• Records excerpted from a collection
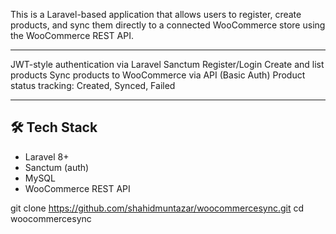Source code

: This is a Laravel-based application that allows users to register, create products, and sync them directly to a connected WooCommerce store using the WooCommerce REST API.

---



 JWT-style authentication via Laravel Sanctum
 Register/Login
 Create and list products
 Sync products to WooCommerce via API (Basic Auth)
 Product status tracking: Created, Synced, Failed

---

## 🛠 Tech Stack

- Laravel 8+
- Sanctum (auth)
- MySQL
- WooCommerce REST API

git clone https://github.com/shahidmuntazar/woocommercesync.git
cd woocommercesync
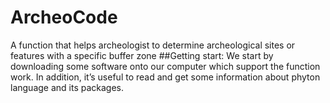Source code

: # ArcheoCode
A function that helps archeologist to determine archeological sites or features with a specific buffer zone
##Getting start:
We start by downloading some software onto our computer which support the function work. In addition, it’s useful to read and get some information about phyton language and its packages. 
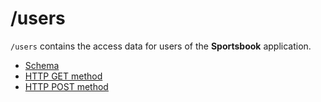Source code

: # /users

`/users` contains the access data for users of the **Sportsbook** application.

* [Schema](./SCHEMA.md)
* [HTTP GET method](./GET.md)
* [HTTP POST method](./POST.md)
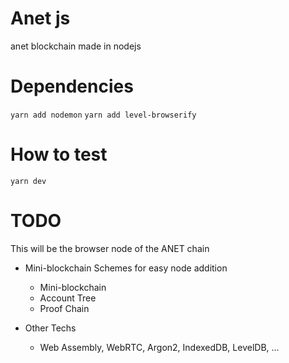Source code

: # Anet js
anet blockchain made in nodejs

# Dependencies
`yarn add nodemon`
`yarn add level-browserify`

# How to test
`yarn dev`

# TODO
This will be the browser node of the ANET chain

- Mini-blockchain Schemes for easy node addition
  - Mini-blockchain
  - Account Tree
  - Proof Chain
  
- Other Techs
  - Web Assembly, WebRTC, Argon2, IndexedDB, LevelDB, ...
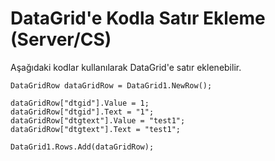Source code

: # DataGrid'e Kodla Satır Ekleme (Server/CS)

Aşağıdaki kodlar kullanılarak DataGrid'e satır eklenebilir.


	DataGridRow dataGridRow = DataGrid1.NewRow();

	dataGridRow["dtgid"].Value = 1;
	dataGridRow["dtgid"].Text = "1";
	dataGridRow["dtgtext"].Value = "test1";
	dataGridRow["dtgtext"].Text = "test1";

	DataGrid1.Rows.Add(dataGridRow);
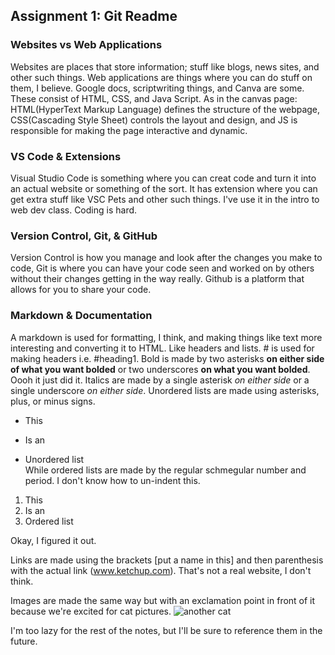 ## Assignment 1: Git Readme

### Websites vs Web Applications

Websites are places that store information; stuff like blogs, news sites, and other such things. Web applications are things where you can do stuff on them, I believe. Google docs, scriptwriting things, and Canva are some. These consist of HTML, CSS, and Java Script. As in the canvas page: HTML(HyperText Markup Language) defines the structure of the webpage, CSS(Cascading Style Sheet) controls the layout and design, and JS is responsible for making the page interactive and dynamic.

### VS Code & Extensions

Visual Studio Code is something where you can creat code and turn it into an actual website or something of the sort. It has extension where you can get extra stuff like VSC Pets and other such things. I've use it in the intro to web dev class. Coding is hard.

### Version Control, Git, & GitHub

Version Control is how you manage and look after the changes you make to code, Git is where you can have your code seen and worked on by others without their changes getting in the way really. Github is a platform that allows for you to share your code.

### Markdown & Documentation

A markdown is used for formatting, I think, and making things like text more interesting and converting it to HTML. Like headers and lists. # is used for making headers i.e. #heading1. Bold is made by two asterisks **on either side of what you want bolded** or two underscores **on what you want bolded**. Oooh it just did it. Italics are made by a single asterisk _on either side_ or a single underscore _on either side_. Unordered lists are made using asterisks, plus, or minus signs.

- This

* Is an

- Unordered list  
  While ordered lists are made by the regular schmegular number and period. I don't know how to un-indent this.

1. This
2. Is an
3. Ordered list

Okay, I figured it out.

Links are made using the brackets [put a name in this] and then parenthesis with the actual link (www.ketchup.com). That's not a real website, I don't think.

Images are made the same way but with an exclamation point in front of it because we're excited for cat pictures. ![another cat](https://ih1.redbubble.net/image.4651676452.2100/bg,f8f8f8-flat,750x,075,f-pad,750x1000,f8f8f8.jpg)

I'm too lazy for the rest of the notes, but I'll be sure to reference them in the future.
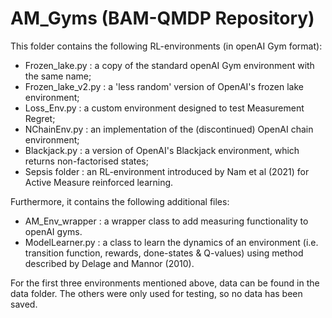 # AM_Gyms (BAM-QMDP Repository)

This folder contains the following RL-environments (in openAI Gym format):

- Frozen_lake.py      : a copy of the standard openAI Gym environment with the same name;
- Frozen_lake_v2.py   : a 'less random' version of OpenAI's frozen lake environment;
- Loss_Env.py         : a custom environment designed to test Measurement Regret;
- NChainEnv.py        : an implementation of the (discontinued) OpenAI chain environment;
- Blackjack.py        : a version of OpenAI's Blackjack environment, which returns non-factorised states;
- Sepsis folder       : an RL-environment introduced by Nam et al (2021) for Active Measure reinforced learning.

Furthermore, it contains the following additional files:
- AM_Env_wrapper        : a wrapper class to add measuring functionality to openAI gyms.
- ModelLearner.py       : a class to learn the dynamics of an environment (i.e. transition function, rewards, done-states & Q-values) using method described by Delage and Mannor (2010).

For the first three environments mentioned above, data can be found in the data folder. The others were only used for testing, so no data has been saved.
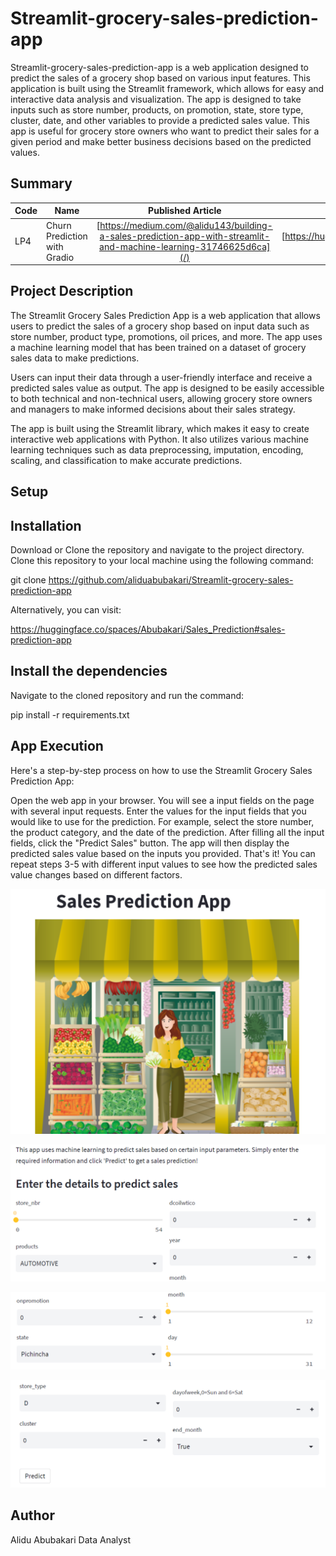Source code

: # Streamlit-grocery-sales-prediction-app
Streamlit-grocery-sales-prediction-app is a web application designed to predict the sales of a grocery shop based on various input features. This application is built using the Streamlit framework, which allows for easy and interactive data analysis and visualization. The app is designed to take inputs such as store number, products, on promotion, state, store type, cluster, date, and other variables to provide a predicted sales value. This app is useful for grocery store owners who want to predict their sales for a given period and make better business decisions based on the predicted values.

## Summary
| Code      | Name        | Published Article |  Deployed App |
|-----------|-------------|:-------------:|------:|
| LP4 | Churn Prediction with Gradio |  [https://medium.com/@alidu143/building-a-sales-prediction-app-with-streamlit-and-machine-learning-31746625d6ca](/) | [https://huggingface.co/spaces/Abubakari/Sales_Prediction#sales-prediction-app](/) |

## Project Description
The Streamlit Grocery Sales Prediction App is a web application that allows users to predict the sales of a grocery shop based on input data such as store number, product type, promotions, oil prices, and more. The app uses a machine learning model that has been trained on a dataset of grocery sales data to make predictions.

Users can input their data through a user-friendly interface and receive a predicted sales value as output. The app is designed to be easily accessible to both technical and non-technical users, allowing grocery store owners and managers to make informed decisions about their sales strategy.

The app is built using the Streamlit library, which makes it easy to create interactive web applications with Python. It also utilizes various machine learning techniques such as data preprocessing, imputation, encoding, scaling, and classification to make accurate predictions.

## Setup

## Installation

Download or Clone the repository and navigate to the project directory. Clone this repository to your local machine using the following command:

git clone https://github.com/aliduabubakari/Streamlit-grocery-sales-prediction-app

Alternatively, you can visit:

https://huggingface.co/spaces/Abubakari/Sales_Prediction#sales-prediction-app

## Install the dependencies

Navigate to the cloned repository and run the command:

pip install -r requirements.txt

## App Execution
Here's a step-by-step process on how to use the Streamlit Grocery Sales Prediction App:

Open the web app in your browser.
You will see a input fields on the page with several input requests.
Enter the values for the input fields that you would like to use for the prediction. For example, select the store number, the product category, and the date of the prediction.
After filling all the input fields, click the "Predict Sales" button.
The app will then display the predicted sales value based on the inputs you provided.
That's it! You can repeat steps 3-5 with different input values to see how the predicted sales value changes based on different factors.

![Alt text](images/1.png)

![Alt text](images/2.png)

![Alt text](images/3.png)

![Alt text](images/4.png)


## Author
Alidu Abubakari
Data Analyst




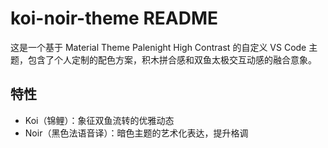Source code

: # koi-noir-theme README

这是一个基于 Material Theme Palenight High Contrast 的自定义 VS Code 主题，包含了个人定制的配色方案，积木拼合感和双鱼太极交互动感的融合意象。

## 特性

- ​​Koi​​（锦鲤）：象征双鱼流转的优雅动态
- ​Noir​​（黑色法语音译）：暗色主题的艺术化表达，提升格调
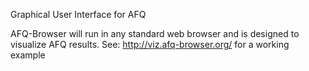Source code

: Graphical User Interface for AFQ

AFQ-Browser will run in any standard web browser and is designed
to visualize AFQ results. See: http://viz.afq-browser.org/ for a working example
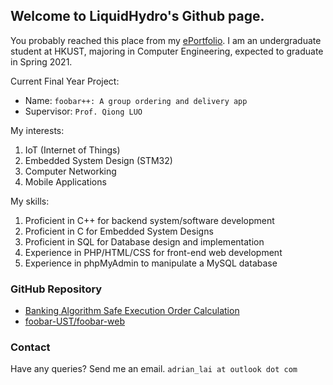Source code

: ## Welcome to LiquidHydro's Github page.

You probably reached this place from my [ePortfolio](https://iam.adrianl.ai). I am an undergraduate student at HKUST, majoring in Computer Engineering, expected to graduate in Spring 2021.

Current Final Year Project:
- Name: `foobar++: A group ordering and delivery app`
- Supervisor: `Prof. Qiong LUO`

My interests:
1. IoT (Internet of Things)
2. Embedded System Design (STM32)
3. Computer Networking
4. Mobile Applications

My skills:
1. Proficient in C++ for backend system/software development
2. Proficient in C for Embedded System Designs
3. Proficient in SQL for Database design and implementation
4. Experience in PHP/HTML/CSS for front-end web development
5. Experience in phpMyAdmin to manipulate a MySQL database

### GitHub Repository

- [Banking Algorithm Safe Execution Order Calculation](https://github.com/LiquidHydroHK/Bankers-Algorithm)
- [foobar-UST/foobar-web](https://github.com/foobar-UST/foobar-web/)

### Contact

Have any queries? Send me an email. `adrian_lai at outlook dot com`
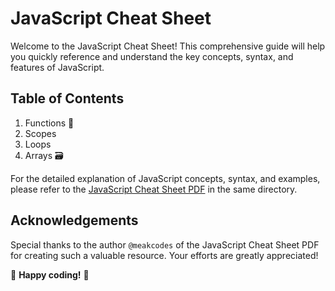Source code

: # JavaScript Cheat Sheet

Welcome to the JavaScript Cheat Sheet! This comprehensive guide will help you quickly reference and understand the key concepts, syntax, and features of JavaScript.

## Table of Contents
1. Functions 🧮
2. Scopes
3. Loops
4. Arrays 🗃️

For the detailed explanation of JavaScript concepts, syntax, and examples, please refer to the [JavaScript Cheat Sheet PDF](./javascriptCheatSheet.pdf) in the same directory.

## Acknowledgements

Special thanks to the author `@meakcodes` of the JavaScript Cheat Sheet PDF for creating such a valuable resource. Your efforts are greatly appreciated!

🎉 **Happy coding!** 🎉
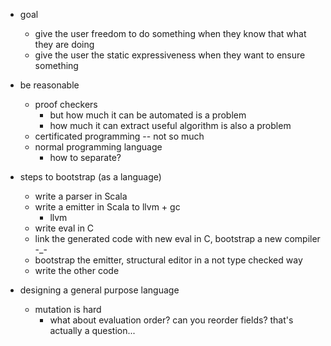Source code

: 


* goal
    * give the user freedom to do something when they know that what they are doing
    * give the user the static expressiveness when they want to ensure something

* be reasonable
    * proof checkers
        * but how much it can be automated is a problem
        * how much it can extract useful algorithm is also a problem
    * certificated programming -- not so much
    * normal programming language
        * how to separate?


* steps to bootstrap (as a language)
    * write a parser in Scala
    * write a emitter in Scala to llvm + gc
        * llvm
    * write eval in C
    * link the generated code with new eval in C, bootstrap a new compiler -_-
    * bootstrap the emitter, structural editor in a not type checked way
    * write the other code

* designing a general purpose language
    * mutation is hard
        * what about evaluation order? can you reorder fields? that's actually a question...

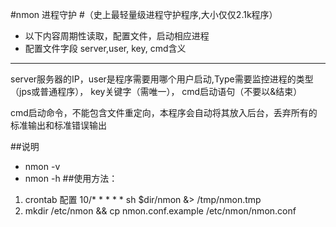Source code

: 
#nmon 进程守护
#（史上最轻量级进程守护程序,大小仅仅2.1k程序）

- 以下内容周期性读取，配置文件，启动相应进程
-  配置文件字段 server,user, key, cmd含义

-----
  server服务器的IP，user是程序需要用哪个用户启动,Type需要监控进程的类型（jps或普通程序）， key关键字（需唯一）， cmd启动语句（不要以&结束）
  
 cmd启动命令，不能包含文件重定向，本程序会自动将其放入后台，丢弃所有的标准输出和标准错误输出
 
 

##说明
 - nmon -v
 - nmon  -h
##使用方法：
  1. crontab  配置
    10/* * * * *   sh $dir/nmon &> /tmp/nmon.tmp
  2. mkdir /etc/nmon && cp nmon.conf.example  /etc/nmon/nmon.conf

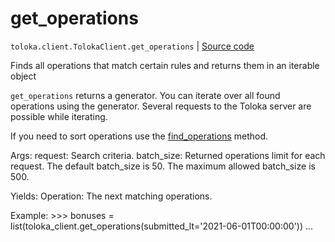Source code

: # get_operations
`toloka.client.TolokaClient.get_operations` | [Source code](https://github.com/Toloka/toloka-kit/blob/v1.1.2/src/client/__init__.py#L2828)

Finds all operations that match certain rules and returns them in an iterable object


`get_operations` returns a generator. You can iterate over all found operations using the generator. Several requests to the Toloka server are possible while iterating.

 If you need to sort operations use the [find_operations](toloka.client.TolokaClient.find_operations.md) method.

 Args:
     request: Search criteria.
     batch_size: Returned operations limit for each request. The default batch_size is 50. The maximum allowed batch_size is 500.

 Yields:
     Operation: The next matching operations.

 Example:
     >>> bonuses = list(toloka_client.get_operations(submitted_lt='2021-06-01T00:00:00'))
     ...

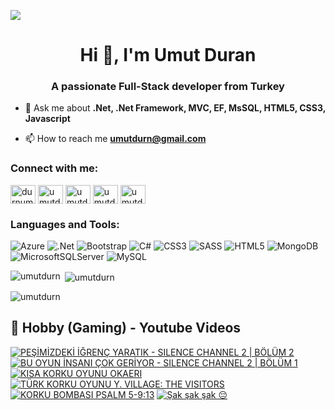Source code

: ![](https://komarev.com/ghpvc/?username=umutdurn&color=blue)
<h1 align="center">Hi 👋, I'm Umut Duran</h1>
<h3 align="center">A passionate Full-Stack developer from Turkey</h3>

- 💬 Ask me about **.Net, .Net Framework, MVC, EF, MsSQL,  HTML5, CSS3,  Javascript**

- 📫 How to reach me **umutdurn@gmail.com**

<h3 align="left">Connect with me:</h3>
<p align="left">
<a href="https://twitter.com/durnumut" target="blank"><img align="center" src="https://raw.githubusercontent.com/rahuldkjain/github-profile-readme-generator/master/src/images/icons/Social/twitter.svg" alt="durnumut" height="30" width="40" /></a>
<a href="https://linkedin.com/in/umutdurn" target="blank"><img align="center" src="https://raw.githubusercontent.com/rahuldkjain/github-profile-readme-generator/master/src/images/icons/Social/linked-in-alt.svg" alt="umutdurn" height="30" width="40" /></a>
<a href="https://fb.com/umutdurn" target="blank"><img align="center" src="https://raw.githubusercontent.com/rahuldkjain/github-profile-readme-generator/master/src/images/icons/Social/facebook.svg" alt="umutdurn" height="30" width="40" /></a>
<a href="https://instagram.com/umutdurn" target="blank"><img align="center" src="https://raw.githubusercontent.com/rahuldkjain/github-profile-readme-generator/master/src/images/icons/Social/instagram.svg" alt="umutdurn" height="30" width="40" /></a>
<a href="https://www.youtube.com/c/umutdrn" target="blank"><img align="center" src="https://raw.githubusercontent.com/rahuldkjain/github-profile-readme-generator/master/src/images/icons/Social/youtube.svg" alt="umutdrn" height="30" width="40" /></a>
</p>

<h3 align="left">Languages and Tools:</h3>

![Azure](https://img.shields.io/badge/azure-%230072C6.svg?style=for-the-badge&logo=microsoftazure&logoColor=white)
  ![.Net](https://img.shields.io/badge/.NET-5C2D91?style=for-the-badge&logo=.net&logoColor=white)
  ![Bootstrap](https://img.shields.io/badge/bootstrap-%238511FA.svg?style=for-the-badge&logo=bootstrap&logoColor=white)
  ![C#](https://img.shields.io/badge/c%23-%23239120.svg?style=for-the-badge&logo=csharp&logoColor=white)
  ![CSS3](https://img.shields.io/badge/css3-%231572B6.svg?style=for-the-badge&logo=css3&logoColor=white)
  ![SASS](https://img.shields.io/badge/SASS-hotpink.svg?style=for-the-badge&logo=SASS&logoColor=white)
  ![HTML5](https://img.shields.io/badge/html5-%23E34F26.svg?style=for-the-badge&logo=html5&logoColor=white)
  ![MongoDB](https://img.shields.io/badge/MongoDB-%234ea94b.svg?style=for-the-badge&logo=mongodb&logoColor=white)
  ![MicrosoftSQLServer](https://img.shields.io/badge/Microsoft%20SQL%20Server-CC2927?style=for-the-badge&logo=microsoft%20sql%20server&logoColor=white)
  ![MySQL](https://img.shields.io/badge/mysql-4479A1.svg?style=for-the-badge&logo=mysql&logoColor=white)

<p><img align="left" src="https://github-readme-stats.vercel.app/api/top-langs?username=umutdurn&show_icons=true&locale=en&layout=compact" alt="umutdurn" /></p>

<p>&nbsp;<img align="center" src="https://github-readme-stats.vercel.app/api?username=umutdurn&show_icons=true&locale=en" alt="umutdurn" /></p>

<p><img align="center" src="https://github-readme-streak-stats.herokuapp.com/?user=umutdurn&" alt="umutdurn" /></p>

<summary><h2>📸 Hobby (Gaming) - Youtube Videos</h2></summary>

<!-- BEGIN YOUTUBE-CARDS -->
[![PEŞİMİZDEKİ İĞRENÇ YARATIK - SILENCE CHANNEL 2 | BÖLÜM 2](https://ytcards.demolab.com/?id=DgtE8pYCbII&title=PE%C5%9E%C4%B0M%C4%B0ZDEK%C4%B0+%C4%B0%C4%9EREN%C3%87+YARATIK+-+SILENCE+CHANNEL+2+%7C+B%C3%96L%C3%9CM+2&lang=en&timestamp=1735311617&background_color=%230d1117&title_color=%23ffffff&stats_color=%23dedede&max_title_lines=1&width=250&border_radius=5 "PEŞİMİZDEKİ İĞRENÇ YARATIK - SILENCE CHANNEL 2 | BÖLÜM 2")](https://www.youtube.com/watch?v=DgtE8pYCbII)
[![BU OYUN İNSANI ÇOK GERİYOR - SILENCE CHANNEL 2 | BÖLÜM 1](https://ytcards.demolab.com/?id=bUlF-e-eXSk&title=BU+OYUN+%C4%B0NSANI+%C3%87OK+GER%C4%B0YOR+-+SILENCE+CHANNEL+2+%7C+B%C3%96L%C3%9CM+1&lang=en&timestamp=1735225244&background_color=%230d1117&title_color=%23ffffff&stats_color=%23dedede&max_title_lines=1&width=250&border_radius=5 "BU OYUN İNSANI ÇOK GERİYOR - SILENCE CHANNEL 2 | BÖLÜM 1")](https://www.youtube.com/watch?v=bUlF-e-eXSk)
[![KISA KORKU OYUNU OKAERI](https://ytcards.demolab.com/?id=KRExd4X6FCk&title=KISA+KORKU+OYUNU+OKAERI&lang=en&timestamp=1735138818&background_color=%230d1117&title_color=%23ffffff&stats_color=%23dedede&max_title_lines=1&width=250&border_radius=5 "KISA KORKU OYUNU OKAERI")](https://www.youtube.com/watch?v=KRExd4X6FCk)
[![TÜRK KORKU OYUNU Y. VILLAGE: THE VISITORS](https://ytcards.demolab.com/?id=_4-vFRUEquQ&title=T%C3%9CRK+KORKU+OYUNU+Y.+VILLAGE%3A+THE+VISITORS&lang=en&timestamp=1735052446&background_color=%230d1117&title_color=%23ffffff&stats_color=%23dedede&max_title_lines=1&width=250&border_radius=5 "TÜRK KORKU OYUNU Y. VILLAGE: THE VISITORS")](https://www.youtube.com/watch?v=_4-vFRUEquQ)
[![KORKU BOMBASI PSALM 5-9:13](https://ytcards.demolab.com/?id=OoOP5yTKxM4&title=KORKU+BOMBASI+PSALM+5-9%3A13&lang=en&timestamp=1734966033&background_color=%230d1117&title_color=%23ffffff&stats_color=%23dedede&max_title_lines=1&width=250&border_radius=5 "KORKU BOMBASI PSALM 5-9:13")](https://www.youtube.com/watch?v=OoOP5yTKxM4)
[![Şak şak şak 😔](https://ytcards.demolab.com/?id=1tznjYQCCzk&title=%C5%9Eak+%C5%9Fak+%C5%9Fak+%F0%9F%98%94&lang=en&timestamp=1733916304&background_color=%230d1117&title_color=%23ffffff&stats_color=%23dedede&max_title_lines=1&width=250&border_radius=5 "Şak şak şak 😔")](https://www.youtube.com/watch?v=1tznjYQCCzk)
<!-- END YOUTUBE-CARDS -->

• Task to complete
The expected output is the lines above from the one containing "## App Execution" to the one containing "LiquidHydro's Github page.", both ends included, reproduced exactly with every picture left out.

• Reply to the exercise
## App Execution
Here's a step-by-step process on how to use the Streamlit Grocery Sales Prediction App:

Open the web app in your browser.
You will see a input fields on the page with several input requests.
Enter the values for the input fields that you would like to use for the prediction. For example, select the store number, the product category, and the date of the prediction.
After filling all the input fields, click the "Predict Sales" button.
The app will then display the predicted sales value based on the inputs you provided.
That's it! You can repeat steps 3-5 with different input values to see how the predicted sales value changes based on different factors.

![Alt text](images/1.png)

![Alt text](images/2.png)

![Alt text](images/3.png)

![Alt text](images/4.png)


## Author
Alidu Abubakari
Data Analyst




Source code

: # koi-noir-theme README

这是一个基于 Material Theme Palenight High Contrast 的自定义 VS Code 主题，包含了个人定制的配色方案，积木拼合感和双鱼太极交互动感的融合意象。

## 特性

- ​​Koi​​（锦鲤）：象征双鱼流转的优雅动态
- ​Noir​​（黑色法语音译）：暗色主题的艺术化表达，提升格调
Source code

: Graphical User Interface for AFQ

AFQ-Browser will run in any standard web browser and is designed
to visualize AFQ results. See: http://viz.afq-browser.org/ for a working example
Source code

: ## Welcome to LiquidHydro's Github page.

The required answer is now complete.